Seperti tubuh-tubuh yang kau lihat menyanyi di hutan itu.
Weep no more, my lady,
Oh, weep no more today.
~Majalah Tempo Edisi 10 Nopember 2008~
Ini caping bisa jadi sebuah ode dari GM untuk BO.
Tapi GM tetap kesulitan untuk mengungkapkan tentang Obama, diskriminasi, kulit hitam, penindasan, keadilan, kemerdekaan, dan Amerika secara gamblang.
Obama, 2008
Justru mengungkapkan sebuah pesimisme tersembunyi dari GM terhadap kiprah dan idealisme Obama setelah 2008. Obama 2008 adalah sebuah ode yang dibatasi oleh waktu: GM tetap khawatir bahwa tak selamanya Obama akan seperti sekarang. Setelah 2008, setelah duduk di gedung putih, setelah lebih intens dengan politik yang lebih nyata, siapa yang bisa menjamin Obama akan tetap konsisten terhadap orasi2nya selama ini? Gedung putih adalah puncak piramid dari Amerika yang mana warna dan bau yang akan ditebarkannya sangat dipengaruhi oleh oleh keseluruhan piramid, sehingga Obama bisa jadi akan termetamorfosis atau kesepian sendiri di sana, meski Demokrat agak dominan dalam parlemen.
Tapi,
Bagaimanapun juga, Selamat Datang Perubahan. Dan saya tetap memegang kata2 Obama bahwa ia akan tetap berbicara tentang apa yang ia pikirkan tentang keadaan dunia saat ia sedang berkuasa.
Mudah2an aja pemikiran Obama tetap konsisten setelah ini. Menanggalkan warisan buruk pemerintahan yang sebelumnya ada..
Hari ini saya 28. Dugaan saya salah. Saya ngga mati di 27, ternyata. Dan saya ingin menangis sekali lagi sebentar saja…
Obama masuk kategorinya pendatang. Tidak terlibat konflik sejarah secara langsung.
Nick kamu lebih menarik dari komentar kamu. Tapi memang benar bahwa sebagai sebuah puisi yang sangat bagus, tulisan ini membuat saya tak mampu menahan amuk imajinasi
Justru karena aku lebih mengerti puisi dibanding kamu makanya aku pakai nick ini, filsuf amatir
😀
gw bukan filsuf. Tapi gw pikir kulit hitam amerika merasa terwakili secara ras.

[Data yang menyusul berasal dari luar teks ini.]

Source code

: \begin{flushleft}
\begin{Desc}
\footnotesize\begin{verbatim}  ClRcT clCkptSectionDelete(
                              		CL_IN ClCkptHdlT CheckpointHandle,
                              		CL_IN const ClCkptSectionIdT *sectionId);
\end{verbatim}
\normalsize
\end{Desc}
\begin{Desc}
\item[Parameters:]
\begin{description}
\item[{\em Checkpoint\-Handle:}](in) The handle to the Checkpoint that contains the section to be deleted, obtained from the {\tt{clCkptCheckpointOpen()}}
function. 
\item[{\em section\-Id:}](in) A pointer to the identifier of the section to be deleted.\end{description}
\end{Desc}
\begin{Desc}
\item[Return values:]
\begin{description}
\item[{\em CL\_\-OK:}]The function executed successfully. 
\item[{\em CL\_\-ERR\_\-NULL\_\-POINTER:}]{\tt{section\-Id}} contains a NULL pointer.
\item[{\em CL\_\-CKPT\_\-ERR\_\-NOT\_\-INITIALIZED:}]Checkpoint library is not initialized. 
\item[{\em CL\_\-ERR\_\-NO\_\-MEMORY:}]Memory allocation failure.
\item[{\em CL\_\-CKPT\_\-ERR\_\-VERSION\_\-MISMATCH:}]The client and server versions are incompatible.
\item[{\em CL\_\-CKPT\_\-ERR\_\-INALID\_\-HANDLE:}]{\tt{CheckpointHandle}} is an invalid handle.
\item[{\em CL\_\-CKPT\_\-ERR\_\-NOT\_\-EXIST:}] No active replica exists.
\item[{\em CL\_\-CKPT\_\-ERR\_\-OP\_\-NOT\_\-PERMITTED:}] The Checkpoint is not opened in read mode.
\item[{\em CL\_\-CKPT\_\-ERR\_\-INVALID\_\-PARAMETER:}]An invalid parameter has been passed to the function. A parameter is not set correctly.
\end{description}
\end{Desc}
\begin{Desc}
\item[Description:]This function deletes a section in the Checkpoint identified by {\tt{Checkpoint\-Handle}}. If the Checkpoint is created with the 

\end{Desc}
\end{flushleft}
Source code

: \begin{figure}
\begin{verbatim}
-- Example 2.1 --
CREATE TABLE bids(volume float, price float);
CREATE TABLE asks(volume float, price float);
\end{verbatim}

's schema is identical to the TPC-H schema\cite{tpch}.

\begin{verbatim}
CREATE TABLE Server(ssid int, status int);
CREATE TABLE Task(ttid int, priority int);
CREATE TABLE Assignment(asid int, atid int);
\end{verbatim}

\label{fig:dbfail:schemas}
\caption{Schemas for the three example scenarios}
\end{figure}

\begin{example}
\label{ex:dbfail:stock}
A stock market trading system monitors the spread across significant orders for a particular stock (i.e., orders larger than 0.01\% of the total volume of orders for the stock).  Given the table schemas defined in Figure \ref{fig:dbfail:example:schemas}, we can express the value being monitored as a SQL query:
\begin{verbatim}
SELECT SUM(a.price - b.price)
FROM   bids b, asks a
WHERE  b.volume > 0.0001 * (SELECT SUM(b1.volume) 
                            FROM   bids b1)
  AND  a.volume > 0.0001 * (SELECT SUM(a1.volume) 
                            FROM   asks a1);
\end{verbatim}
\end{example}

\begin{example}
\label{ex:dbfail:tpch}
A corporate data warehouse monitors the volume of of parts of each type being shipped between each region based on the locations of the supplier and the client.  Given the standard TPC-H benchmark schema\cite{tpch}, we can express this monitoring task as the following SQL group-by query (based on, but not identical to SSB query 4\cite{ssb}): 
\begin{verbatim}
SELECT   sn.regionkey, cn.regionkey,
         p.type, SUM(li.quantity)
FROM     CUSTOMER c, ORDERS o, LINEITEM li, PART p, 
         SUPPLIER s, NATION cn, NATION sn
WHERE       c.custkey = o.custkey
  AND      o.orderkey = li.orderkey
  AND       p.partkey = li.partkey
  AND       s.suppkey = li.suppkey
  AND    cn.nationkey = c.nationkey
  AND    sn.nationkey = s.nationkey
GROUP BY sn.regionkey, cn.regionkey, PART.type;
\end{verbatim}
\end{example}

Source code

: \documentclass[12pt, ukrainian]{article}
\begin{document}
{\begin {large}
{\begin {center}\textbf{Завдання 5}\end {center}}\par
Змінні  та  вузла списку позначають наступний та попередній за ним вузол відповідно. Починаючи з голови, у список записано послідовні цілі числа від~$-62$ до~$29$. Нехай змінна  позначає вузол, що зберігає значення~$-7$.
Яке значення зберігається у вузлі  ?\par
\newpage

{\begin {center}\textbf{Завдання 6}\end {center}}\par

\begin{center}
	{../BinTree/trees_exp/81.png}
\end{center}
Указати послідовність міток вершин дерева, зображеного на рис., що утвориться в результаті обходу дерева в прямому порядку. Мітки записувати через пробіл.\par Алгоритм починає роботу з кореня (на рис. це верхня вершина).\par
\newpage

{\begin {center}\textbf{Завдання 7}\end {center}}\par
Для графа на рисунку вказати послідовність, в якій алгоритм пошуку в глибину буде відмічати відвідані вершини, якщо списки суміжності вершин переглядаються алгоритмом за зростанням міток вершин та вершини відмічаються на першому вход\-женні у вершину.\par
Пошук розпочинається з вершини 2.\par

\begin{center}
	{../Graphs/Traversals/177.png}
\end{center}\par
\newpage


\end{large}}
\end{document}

Maksud saya, bila kualitas Bush lebih baik atau minimal tidak merugikan banyak pihak, kemungkinan besar kulit putih lebih menyukai kulit putih. Artinya, dalam derajat tertentu, identitas tetap dijadikan bahan pertimbangan. Dan dalam derajat itu esensi mendahului eksistensi. Sartre bisa salah sebab sudut pandangnya sebagai proletar saja, yg ngukur orang dari kinerja. Tapi bukan berarti pandangan borjuis yg ngukur orang dari apa yg dia punya juga harus tetap diperhatikan.
apapun yang terjadi, perubahan terjadi dan memang akan selalu terjadi, walau entah kapan. amerika sedang mengalami perubahan sekarang, walaupun kita belum tahu “perubahan” seperti apa nantinya.
namun kita juga harus sadar, ada bangsa yang harus berubah. bangsa yang banyak membutuhkan perubahan-terutama etika-sehingga mampu bergerak bersama dengan bangsa lain, dan bukan hanya sebagai penonton ataupun malah hanya menjadi “boneka”.
terpukau pada suatu perubahan, adalah hal yang bagus, karena mampu membuat kita banyak belajar. namun terpukau dan terjebak dalam euforia yang tak semestinya kita berada, adalah suatu kepicikan yang membunuh.
selamat datang perubahan, selamat datang bangsa baru.
_walau mungkin masih belum waktunya_
Maksud kamu “warisan” itu bagian dari takdir?
Kalau mas masukin survival instinct dalam kategori warisan, saya konsisten dgn pernyataan saya di atas. Psikologi menyebutnya re-enforcment behavior. Tak ada yg istimewa di situ.
Iya, tapi jangan pake nick aku! Kepikiran terus ya?
Sudahlah 🙂 basi berantem mulu!
Sori mas, saya banyak ceroboh hari hari ini
Maksudnya mungkin jadi eksistensialis itu bisa “merugikan” bisa “menguntungkan”. Tergantung perhitungan masing masing. Pertimbangan identitas dan kemampuan survive juga ikut mempengaruhi keputusan
Eksistensialis itu identitas atau bukan?
Obama itu campuran. Klo murni apa bisa menang ya?kita coba liat 5 tahun kedepan apa ada yg murni bisa maju dan menang.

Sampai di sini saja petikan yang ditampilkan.